D'un côté, les ressources du génie sioniste sont indispensables à la
vitalité intellectuelle, culturelle, industrielle, bancaire et commerciale
de la France, de l'autre, Israël ne saurait demeurer engagé dans une marche
du monde de plus en plus imaginaire. On ne résiste que quelques mois à un
bouleversement irréversible de l'équilibre des forces dans le monde. Israël
était demeuré globalement européen jusqu'en 1956. Mais Moscou et Washington
avaient menacé Paris et Londres de la bombe atomique. Aussitôt, et d'un
seul élan, tous les réseaux d'influence du sionisme avaient émigré à
Washington. C'est dire que si l'Europe retrouvait un destin politique à
l'échelle planétaire, Israël reviendrait battre ses cartes en Europe et Le
Monde changerait radicalement d'orientation rédactionnelle,
tellement le génie sioniste trouve ses racines en Europe depuis Vespasien,
le protecteur de Flavius Josèphe.
9 - Grandeur et servitude du journalisme international
Mais à quel
point l'orientation atlantiste et sioniste actuellement imposée au journal Le
Monde par ses propriétaires dépend exclusivement des relations de
l'Europe avec deux Etats entièrement confusibles, l'Amérique et Israël,
cette orientation, dis-je, avait été illustrée jusqu'à la caricature:
aussitôt entrée en fonctions, Mme Nougayrède avait tenu à souligner que
"le dernier char d'assaut américain venait de quitter l'Europe".
J'avais
alors rappelé que, soixante-dix ans après la fin de la seconde guerre
mondiale, l'Allemagne se trouve toujours occupée par deux cents bases
militaires américaines et l'Italie par cent trente sept. Je rappelais
également que non seulement M. Berlusconi avait arraché à un Parlement de
plus en plus hostile à l'occupation de l'Italie par des troupes étrangères
l'extension du camp de Vicenza et de celui de Sigonella en Sicile, mais que
le Cavalliere avait envoyé la police contre une population qui tentait
d'arrêter à mains nues les troupes américaines en provenance de Ramstein en
Allemagne et dont la ruée sur l'Irak traversait la péninsule de Milan à
Syracuse. Puis Mme Nougayrède était allée interviewer M. Maduro, successeur
du Président Hugo Chavez à la tête du Venezuela, pour lui demander
froidement s'il se rangerait "de notre côté" ou "du
côté de la Russie et de la Chine".
Bien plus:
pour la première fois dans son histoire, la direction du Monde
s'adressait à un Président de la République tout juste entré en fonctions
pour lui demander ouvertement d'infléchir la politique étrangère de la
France en faveur d'Israël et des Etats-Unis. Il aura suffi de quinze mois
pour bouleverser entièrement la carte de la planète - mais, de Gibraltar au
Caire, le mare nostrum des Romains demeure un lac américain.

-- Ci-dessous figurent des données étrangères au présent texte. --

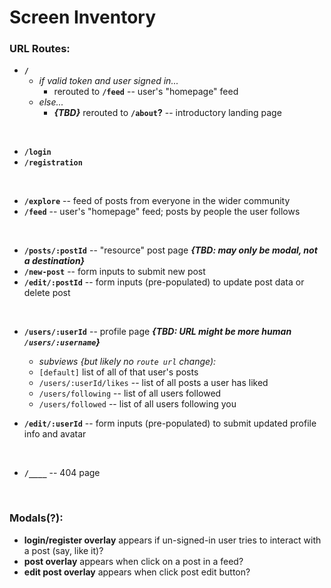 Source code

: # Screen Inventory

### URL Routes:
* **`/`** 
    * _if valid token and user signed in..._ 
      * rerouted to **`/feed`** -- user's "homepage" feed 
    * _else..._ 
      * _**{TBD}**_ rerouted to **`/about`?** -- introductory landing page
      
<br />
    
* **`/login`**
* **`/registration`**

<br />

* **`/explore`** -- feed of posts from everyone in the wider community
* **`/feed`** -- user's "homepage" feed; posts by people the user follows

<br />
  
* **`/posts/:postId`** -- "resource" post page _**{TBD: may only be modal, not a destination}**_
* **`/new-post`** -- form inputs to submit new post
* **`/edit/:postId`** -- form inputs (pre-populated) to update post data or delete post

<br />

* **`/users/:userId`** -- profile page _**{TBD: URL might be more human `/users/:username`}**_
  * _subviews {but likely no `route url` change):_
  * `[default]` list of all of that user's posts 
  * `/users/:userId/likes` -- list of all posts a user has liked
  * `/users/following` -- list of all users followed
  * `/users/followed` -- list of all users following you
  
* **`/edit/:userId`** -- form inputs (pre-populated) to submit updated profile info and avatar

<br />

* **`/____`** -- 404 page

<br />

### Modals(?):
* **login/register overlay** appears if un-signed-in user tries to interact with a post (say, like it)?
* **post overlay** appears when click on a post in a feed?
* **edit post overlay** appears when click post edit button?

<br />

Décidément, jamais Le Monde ne s'était trouvé à ce point au
cœur de l'histoire de la planète: selon que la rédaction se voudra une
vigie de la réflexion politique de la France sur la scène internationale ou
un satellite résigné à la vassalisation américaine de l'Europe, l'histoire
de la presse nationale illustrera à l'échelle mondiale la grandeur et la
servitude de la profession de journaliste.